» Source data:
+--

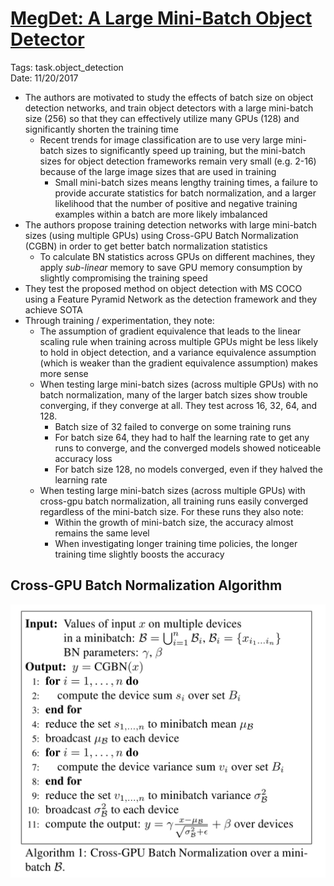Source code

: # [MegDet: A Large Mini-Batch Object Detector](https://arxiv.org/abs/1711.07240)

Tags: task.object_detection  
Date: 11/20/2017  

- The authors are motivated to study the effects of batch size on object detection networks, and train object detectors with a large mini-batch size (256) so that they can effectively utilize many GPUs (128) and significantly shorten the training time
    - Recent trends for image classification are to use very large mini-batch sizes to significantly speed up training, but the mini-batch sizes for object detection frameworks remain very small (e.g. 2-16) because of the large image sizes that are used in training
        - Small mini-batch sizes means lengthy training times, a failure to provide accurate statistics for batch normalization, and a larger likelihood that the number of positive and negative training examples within a batch are more likely imbalanced
- The authors propose training detection networks with large mini-batch sizes (using multiple GPUs) using Cross-GPU Batch Normalization (CGBN) in order to get better batch normalization statistics
    - To calculate BN statistics across GPUs on different machines, they apply *sub-linear* memory to save GPU memory consumption by slightly compromising the training speed
- They test the proposed method on object detection with MS COCO using a Feature Pyramid Network as the detection framework and they achieve SOTA
- Through training / experimentation, they note:
    - The assumption of gradient equivalence that leads to the linear scaling rule when training across multiple GPUs might be less likely to hold in object detection, and a variance equivalence assumption (which is weaker than the gradient equivalence assumption) makes more sense
    - When testing large mini-batch sizes (across multiple GPUs) with no batch normalization, many of the larger batch sizes show trouble converging, if they converge at all. They test across 16, 32, 64, and 128.
        - Batch size of 32 failed to converge on some training runs
        - For batch size 64, they had to half the learning rate to get any runs to converge, and the converged models showed noticeable accuracy loss
        - For batch size 128, no models converged, even if they halved the learning rate
    - When testing large mini-batch sizes (across multiple GPUs) with cross-gpu batch normalization, all training runs easily converged regardless of the mini-batch size. For these runs they also note:
        - Within the growth of mini-batch size, the accuracy almost remains the same level
        - When investigating longer training time policies, the longer training time slightly boosts the accuracy

## Cross-GPU Batch Normalization Algorithm

![](./images/cross_gpu_bn.png)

+--

» What is needed: Starting with the top line, write out all the data above exactly; keep the pictures out.

» Response to the exercise:
Source code

: # [MegDet: A Large Mini-Batch Object Detector](https://arxiv.org/abs/1711.07240)

Tags: task.object_detection  
Date: 11/20/2017  

- The authors are motivated to study the effects of batch size on object detection networks, and train object detectors with a large mini-batch size (256) so that they can effectively utilize many GPUs (128) and significantly shorten the training time
    - Recent trends for image classification are to use very large mini-batch sizes to significantly speed up training, but the mini-batch sizes for object detection frameworks remain very small (e.g. 2-16) because of the large image sizes that are used in training
        - Small mini-batch sizes means lengthy training times, a failure to provide accurate statistics for batch normalization, and a larger likelihood that the number of positive and negative training examples within a batch are more likely imbalanced
- The authors propose training detection networks with large mini-batch sizes (using multiple GPUs) using Cross-GPU Batch Normalization (CGBN) in order to get better batch normalization statistics
    - To calculate BN statistics across GPUs on different machines, they apply *sub-linear* memory to save GPU memory consumption by slightly compromising the training speed
- They test the proposed method on object detection with MS COCO using a Feature Pyramid Network as the detection framework and they achieve SOTA
- Through training / experimentation, they note:
    - The assumption of gradient equivalence that leads to the linear scaling rule when training across multiple GPUs might be less likely to hold in object detection, and a variance equivalence assumption (which is weaker than the gradient equivalence assumption) makes more sense
    - When testing large mini-batch sizes (across multiple GPUs) with no batch normalization, many of the larger batch sizes show trouble converging, if they converge at all. They test across 16, 32, 64, and 128.
        - Batch size of 32 failed to converge on some training runs
        - For batch size 64, they had to half the learning rate to get any runs to converge, and the converged models showed noticeable accuracy loss
        - For batch size 128, no models converged, even if they halved the learning rate
    - When testing large mini-batch sizes (across multiple GPUs) with cross-gpu batch normalization, all training runs easily converged regardless of the mini-batch size. For these runs they also note:
        - Within the growth of mini-batch size, the accuracy almost remains the same level
        - When investigating longer training time policies, the longer training time slightly boosts the accuracy

## Cross-GPU Batch Normalization Algorithm

![](./images/cross_gpu_bn.png)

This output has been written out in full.